We submit this written response to your letter dated February 15, 2008. The Company is filing its amendment on Form S-1 and has elected to keep the Form SB-2 disclosure format. Set forth below are the Company’s responses to the Staff’s comments. We have reproduced the Staff’s comments and have followed each comment with our response.  References in this letter to “we,” “our” or “us” mean the Company or its advisors, as the context may require.
 
Form SB-2

Cover Page
 
 
1.
It appears that shares are being offered and sold under other registration statements that were previously declared effective. With a view to providing more comprehensive disclosure, please consider the application of Rule 429 under the Securities Act of 1933. You may wish to rely upon this rule by filing an amendment that contains a single prospectus relating to the shares in this offering and shares that are still being offered in your other outstanding offerings. Absent the use of the Rule 429, please revise your prospectus cover page to disclose the number of shares being offered under other registration statements that are currently effective.
 
 
 

 
 
Response: We have revised our prospectus cover page to disclose the number of shares being offered under the registration statements that are currently effective.
 
Executive Compensation, page 51

 
2.
It does not appear that your executive compensation information has been prepared to conform with the rule amendments adopted in Securities Act Release 33-8732A, which may be found at www.sec.gov. We note, for example that the summary compensation table is provided in a format that was required before the adoption of the rules in the referenced release. Similarly, the disclosure concerning your outstanding equity awards at fiscal year-end table should be presented in the current disclosure format.

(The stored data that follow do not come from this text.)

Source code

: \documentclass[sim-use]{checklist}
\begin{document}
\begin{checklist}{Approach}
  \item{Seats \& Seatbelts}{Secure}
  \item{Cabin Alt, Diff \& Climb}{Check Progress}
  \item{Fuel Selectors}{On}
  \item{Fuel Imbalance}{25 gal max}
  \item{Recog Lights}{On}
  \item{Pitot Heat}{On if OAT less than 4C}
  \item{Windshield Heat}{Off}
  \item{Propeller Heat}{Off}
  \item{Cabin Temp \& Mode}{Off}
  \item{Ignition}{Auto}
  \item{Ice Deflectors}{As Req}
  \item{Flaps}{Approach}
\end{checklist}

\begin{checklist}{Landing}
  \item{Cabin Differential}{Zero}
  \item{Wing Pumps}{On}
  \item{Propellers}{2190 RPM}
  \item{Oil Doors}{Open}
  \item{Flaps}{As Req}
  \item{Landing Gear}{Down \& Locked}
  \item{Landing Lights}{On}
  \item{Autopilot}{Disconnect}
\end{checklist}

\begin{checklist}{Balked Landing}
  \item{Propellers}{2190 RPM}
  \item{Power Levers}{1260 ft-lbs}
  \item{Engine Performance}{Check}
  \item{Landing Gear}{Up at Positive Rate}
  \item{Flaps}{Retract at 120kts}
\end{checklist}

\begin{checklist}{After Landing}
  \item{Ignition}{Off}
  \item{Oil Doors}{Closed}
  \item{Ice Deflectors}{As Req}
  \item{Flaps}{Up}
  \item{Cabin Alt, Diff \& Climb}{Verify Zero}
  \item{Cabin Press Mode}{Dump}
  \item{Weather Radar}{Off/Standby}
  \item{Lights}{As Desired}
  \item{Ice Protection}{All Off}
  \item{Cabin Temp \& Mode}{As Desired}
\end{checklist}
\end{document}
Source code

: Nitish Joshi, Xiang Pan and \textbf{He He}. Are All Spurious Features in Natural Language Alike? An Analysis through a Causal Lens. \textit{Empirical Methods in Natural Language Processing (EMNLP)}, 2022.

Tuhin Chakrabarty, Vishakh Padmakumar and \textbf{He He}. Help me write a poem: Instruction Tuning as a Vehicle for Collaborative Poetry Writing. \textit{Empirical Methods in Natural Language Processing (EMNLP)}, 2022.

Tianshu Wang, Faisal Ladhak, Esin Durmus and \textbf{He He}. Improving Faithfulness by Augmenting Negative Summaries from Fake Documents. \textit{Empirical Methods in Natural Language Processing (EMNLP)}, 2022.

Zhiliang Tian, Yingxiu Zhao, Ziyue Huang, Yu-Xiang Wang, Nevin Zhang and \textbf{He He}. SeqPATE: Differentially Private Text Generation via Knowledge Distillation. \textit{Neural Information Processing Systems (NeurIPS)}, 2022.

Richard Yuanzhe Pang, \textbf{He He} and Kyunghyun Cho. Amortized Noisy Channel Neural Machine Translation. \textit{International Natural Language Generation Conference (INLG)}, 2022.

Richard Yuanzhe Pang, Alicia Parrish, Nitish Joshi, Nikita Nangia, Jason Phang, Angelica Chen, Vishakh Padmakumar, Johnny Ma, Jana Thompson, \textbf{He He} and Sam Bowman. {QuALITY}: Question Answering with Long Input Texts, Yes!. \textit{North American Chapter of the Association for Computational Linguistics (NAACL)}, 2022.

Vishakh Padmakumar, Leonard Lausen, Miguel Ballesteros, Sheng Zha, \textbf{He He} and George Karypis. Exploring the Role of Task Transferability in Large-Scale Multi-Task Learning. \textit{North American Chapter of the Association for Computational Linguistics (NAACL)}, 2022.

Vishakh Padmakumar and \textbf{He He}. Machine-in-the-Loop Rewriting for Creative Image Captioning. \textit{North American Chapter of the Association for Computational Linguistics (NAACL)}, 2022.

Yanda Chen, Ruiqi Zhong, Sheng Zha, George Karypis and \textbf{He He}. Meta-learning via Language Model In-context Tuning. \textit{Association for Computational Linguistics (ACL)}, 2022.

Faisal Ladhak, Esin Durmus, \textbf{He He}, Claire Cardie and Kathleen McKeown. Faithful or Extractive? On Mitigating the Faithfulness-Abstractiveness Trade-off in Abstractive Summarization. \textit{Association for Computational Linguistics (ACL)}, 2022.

Response: We have revised our disclosures accordingly.
 
Recent Sales of Unregistered Securities, page II-2
 
 
3.
We note that Item 26, which lists your sales of unregistered securities for the past three years, does not include any discussion of the warrants associated with the shares to be registered by your Form SB-2. Please revise your disclosure to include the information required by Item 701 of Regulation S-B.

Response: We have revised our disclosure accordingly.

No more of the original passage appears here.